Een van de belangrijkste afspraken is dat de rijke landen de uitstoot van broeikasgassen tussen 2008 en 2012 met ongeveer 5 procent terugbrengen ten opzichte van de uitstoot in 1990. Voor Nederland komt het percentage reductie uit op 6. Naast kooldioxide (CO2) tellen ook methaan (CH4), lachgas (NO2) en een aantal fluorverbindingen (HFK's, PFK's en SF6) mee in de afspraken. Ontwikkelingslanden, waaronder China en India, worden nog ontzien. In het protocol staat verder dat landen hun reductie ook in het buitenland mogen bewerkstelligen. Daardoor komt onder meer het systeem van emissiehandel tot
stand, waarbij landen hun overgebleven uitstootrechten mogen verkopen aan landen die meer uitstoten dan waar ze recht op hebben. Ook wordt beloofd geld vrij te maken voor arme landen die zich moeten aanpassen aan de gevolgen van klimaatverandering.

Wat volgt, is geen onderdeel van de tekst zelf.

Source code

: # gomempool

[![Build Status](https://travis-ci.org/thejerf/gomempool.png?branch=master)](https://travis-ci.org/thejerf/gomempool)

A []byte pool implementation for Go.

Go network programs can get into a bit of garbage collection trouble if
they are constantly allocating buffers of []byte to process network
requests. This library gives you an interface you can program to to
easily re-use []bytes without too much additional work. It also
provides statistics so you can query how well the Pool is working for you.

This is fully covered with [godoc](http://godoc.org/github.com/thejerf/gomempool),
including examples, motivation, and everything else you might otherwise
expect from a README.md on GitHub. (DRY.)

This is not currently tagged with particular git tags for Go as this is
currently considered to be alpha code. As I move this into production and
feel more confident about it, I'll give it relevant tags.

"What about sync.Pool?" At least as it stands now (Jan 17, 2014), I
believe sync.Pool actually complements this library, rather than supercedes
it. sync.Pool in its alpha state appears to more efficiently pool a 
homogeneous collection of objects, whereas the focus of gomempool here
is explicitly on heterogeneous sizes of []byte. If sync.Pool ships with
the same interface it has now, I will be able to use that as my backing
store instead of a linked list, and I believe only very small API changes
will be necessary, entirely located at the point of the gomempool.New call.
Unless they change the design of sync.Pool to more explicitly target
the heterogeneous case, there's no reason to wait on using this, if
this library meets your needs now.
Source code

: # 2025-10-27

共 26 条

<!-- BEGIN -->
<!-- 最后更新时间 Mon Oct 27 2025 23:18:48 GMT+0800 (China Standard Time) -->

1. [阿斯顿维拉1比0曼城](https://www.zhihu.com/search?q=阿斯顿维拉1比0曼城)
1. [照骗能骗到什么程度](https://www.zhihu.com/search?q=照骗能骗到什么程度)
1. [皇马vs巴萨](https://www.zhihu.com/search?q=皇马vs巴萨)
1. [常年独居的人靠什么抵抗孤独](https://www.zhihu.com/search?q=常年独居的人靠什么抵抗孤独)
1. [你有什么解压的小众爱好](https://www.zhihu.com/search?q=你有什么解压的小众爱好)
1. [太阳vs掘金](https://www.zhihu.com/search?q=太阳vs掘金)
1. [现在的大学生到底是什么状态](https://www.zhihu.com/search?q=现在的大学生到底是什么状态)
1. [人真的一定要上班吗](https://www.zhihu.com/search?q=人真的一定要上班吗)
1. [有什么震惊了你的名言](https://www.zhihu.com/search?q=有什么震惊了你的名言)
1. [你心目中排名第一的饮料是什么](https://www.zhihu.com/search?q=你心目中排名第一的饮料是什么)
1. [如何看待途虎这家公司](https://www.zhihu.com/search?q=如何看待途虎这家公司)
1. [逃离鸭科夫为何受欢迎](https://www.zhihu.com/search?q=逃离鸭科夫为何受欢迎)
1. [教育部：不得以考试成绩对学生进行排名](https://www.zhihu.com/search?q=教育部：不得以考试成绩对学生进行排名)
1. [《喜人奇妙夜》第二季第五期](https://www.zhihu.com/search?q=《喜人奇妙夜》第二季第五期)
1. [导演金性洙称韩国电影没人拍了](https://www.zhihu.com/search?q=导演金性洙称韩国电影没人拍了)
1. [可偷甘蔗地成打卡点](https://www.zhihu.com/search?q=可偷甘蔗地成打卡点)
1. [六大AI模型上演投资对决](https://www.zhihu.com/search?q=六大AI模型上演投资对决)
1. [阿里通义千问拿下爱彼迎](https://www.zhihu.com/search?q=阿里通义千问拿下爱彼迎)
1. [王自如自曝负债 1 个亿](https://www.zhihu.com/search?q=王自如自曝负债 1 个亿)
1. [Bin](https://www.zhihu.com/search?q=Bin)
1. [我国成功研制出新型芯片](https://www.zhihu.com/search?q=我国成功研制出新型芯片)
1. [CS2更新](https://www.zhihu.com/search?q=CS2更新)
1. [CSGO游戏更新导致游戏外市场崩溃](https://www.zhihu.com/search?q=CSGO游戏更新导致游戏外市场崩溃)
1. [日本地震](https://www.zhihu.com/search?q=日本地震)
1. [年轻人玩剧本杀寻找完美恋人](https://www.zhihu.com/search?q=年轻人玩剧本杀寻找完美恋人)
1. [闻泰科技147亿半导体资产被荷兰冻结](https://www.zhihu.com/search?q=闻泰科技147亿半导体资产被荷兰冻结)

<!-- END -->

Op 16 februari 2005 treedt het protocol in werking. Op dat moment hebben het vereiste aantal van 55 landen, ter waarde van minimaal 55 procent van de wereldwijde uitstoot, het verdrag geratificeerd. Later sluiten nog eens tientallen regeringen zich aan bij het protocol. De Verenigde Staten tekenen het
protocol, maar president George W. Bush weigert het verdrag te ratificeren uit angst voor schade aan de economie. Het protocol telt inmiddels 184 handtekeningen en verloopt in 2012.